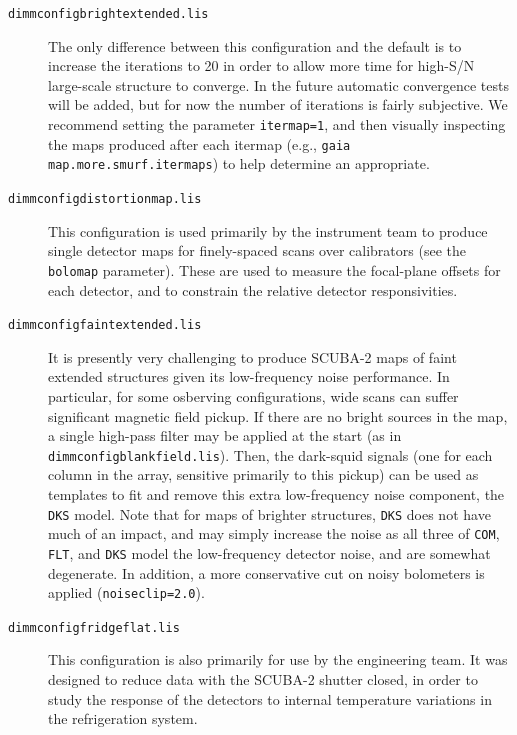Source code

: \documentclass[twoside,11pt]{article}
\renewcommand{\_}{\texttt{\symbol{95}}}
\begin{document}
\begin{description}
\item[\texttt{dimmconfig\_bright\_extended.lis}] The only difference
  between this configuration and the default is to increase the
  iterations to 20 in order to allow more time for high-S/N
  large-scale structure to converge. In the future automatic
  convergence tests will be added, but for now the number of
  iterations is fairly subjective. We recommend setting the parameter
  \texttt{itermap=1}, and then visually inspecting the maps produced
  after each itermap (e.g., \texttt{gaia map.more.smurf.itermaps}) to
  help determine an appropriate.

\item[\texttt{dimmconfig\_distortionmap.lis}] This configuration is
  used primarily by the instrument team to produce single detector
  maps for finely-spaced scans over calibrators (see the
  \texttt{bolomap} parameter). These are used to measure the
  focal-plane offsets for each detector, and to constrain the relative
  detector responsivities.

\item[\texttt{dimmconfig\_faint\_extended.lis}] It is presently very
  challenging to produce SCUBA-2 maps of faint extended structures
  given its low-frequency noise performance. In particular, for some
  osberving configurations, wide scans can suffer significant magnetic
  field pickup. If there are no bright sources in the map, a single
  high-pass filter may be applied at the start (as in
  \texttt{dimmconfig\_blank\_field.lis}). Then, the dark-squid signals
  (one for each column in the array, sensitive primarily to this
  pickup) can be used as templates to fit and remove this extra
  low-frequency noise component, the \texttt{DKS} model. Note that for
  maps of brighter structures, \texttt{DKS} does not have much of an
  impact, and may simply increase the noise as all three of
  \texttt{COM}, \texttt{FLT}, and \texttt{DKS} model the low-frequency
  detector noise, and are somewhat degenerate.  In addition, a more
  conservative cut on noisy bolometers is applied
  (\texttt{noiseclip=2.0}).

\item[\texttt{dimmconfig\_fridgeflat.lis}] This configuration is also
  primarily for use by the engineering team. It was designed to reduce
  data with the SCUBA-2 shutter closed, in order to study the response
  of the detectors to internal temperature variations in the
  refrigeration system.


\end{description}
\end{document}
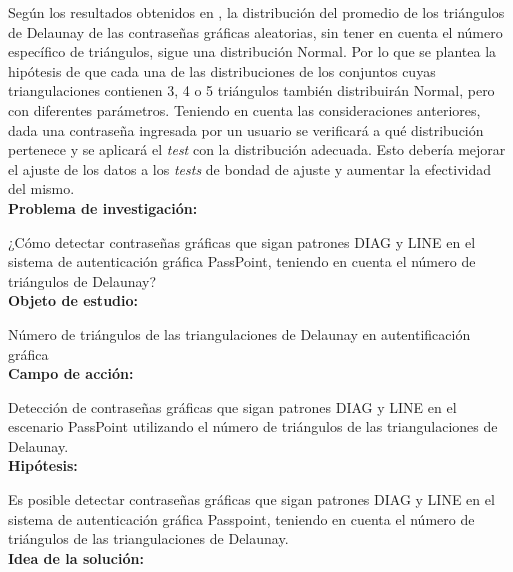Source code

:\documentclass[12pt]{report}
\begin{document}
	
	Según los resultados obtenidos en \cite{13}, la distribución del promedio de los triángulos de  Delaunay de las contraseñas gráficas aleatorias, sin tener en cuenta el número específico de triángulos, sigue una distribución Normal. Por lo que se plantea la hipótesis de que cada una de las distribuciones de los conjuntos cuyas triangulaciones contienen 3, 4 o 5 triángulos también distribuirán Normal, pero con diferentes parámetros. Teniendo en cuenta las consideraciones anteriores, dada una contraseña ingresada por un usuario se verificará a qué distribución pertenece y se aplicará el \textit{test} con la distribución adecuada. Esto debería mejorar el ajuste de los datos a los \textit{tests} de bondad de ajuste y aumentar la efectividad del mismo.\\
	
\large{\textbf{Problema de investigación:}}	

\normalsize{¿Cómo  detectar contraseñas gráficas que sigan patrones DIAG y LINE  en el sistema de autenticación gráfica PassPoint, teniendo en cuenta el número de triángulos de Delaunay?}\\
	
	\large{\textbf{Objeto de estudio:}}
	
	\normalsize{Número de triángulos de las  triangulaciones de Delaunay  en autentificación gráfica}\\
	
		   
	\large{\textbf{Campo de acción:}}
	
	\normalsize{Detección de contraseñas gráficas que sigan patrones DIAG y LINE en el escenario PassPoint   utilizando  el número de triángulos de las triangulaciones de Delaunay}.\\
	 
	\large{\textbf{Hipótesis:}}

	\normalsize{Es posible detectar contraseñas gráficas que sigan patrones DIAG y LINE en el sistema de autenticación gráfica Passpoint, teniendo en cuenta el número de triángulos  de las triangulaciones de Delaunay}.\\
		
	
	\large{\textbf{Idea de la solución:}}
	
\end{document}
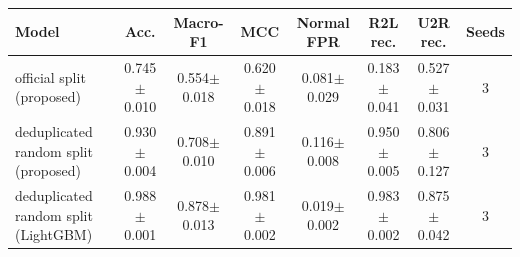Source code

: \begin{tabular}{lccccccc}
\toprule
Model & Acc. & Macro-F1 & MCC & Normal FPR & R2L rec. & U2R rec. & Seeds \\
\midrule
official split (proposed) & 0.745$\pm$0.010 & 0.554$\pm$0.018 & 0.620$\pm$0.018 & 0.081$\pm$0.029 & 0.183$\pm$0.041 & 0.527$\pm$0.031 & 3 \\
deduplicated random split (proposed) & 0.930$\pm$0.004 & 0.708$\pm$0.010 & 0.891$\pm$0.006 & 0.116$\pm$0.008 & 0.950$\pm$0.005 & 0.806$\pm$0.127 & 3 \\
deduplicated random split (LightGBM) & 0.988$\pm$0.001 & 0.878$\pm$0.013 & 0.981$\pm$0.002 & 0.019$\pm$0.002 & 0.983$\pm$0.002 & 0.875$\pm$0.042 & 3 \\
\bottomrule
\end{tabular}
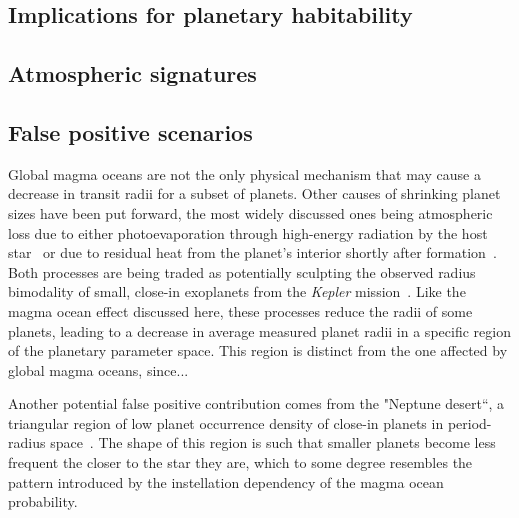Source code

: \documentclass[modern]{aastex631}
\begin{document}
\subsection{Implications for planetary habitability}\label{sec:habitability}

\subsection{Atmospheric signatures}

\subsection{False positive scenarios}
\begin{note}
Global magma oceans are not the only physical mechanism that may cause a decrease in transit radii for a subset of planets.
Other causes of shrinking planet sizes have been put forward, the most widely discussed ones being atmospheric loss due to either photoevaporation through high-energy radiation by the host star~\citep[e.g.,][]{Owen2013,Jin2014,Mordasini2020a} or due to residual heat from the planet's interior shortly after formation~\citep{Ginzburg2016b,Ginzburg2018,Gupta2019}.
    Both processes are being traded as potentially sculpting the observed radius bimodality of small, close-in exoplanets from the \textit{Kepler} mission~\citep{Fulton2017,VanEylen2018}.
    Like the magma ocean effect discussed here, these processes reduce the radii of some planets, leading to a decrease in average measured planet radii in a specific region of the planetary parameter space.
    This region is distinct from the one affected by global magma oceans, since... 

    Another potential false positive contribution comes from the "Neptune desert``, a triangular region of low planet occurrence density of close-in planets in period-radius space~\citep{Szabo2011,Mazeh2016,Dreizler2020b}.
    The shape of this region is such that smaller planets become less frequent the closer to the star they are, which to some degree resembles the pattern introduced by the instellation dependency of the magma ocean probability.
\end{note}
\end{document}
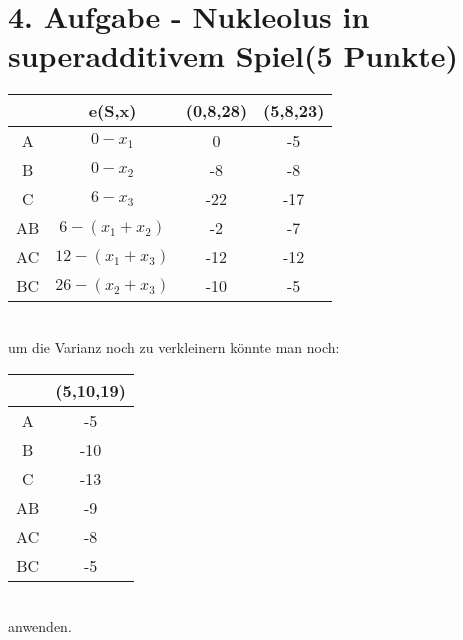 \documentclass[a4paper, 11pt]{article}
\begin{document}
\section*{4. Aufgabe - Nukleolus in superadditivem Spiel\hfill {\small (5 Punkte)}}
\begin{tabular}{c || c c c}
& e(S,x) & (0,8,28) & (5,8,23) \\ \hline
A & $0-x_1$ & 0 & -5\\
B & $0-x_2$ & -8 & -8\\
C & $6-x_3$ & -22 & -17\\
AB & $6-(x_1+x_2)$ & -2 & -7\\
AC & $12-(x_1+x_3)$ & -12 & -12\\
BC & $26-(x_2+x_3)$ & -10 & -5\\

\end{tabular}\\
um die Varianz noch zu verkleinern könnte man noch:

\begin{tabular}{c || c}
& (5,10,19) \\ \hline
A &-5\\
B & -10\\
C & -13\\
AB & -9\\
AC & -8\\
BC & -5\\

\end{tabular}\\
anwenden.

\end{document}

※

Only the lines from the beginning of the listing through the line with "impact, and may", both ends included, are to be repeated exactly; pictures stay out.

RESPONSE BELOW:
Source code

: \documentclass[twoside,11pt]{article}
\renewcommand{\_}{\texttt{\symbol{95}}}
\begin{document}
\begin{description}
\item[\texttt{dimmconfig\_bright\_extended.lis}] The only difference
  between this configuration and the default is to increase the
  iterations to 20 in order to allow more time for high-S/N
  large-scale structure to converge. In the future automatic
  convergence tests will be added, but for now the number of
  iterations is fairly subjective. We recommend setting the parameter
  \texttt{itermap=1}, and then visually inspecting the maps produced
  after each itermap (e.g., \texttt{gaia map.more.smurf.itermaps}) to
  help determine an appropriate.

\item[\texttt{dimmconfig\_distortionmap.lis}] This configuration is
  used primarily by the instrument team to produce single detector
  maps for finely-spaced scans over calibrators (see the
  \texttt{bolomap} parameter). These are used to measure the
  focal-plane offsets for each detector, and to constrain the relative
  detector responsivities.

\item[\texttt{dimmconfig\_faint\_extended.lis}] It is presently very
  challenging to produce SCUBA-2 maps of faint extended structures
  given its low-frequency noise performance. In particular, for some
  osberving configurations, wide scans can suffer significant magnetic
  field pickup. If there are no bright sources in the map, a single
  high-pass filter may be applied at the start (as in
  \texttt{dimmconfig\_blank\_field.lis}). Then, the dark-squid signals
  (one for each column in the array, sensitive primarily to this
  pickup) can be used as templates to fit and remove this extra
  low-frequency noise component, the \texttt{DKS} model. Note that for
  maps of brighter structures, \texttt{DKS} does not have much of an
  impact, and may simply increase the noise as all three of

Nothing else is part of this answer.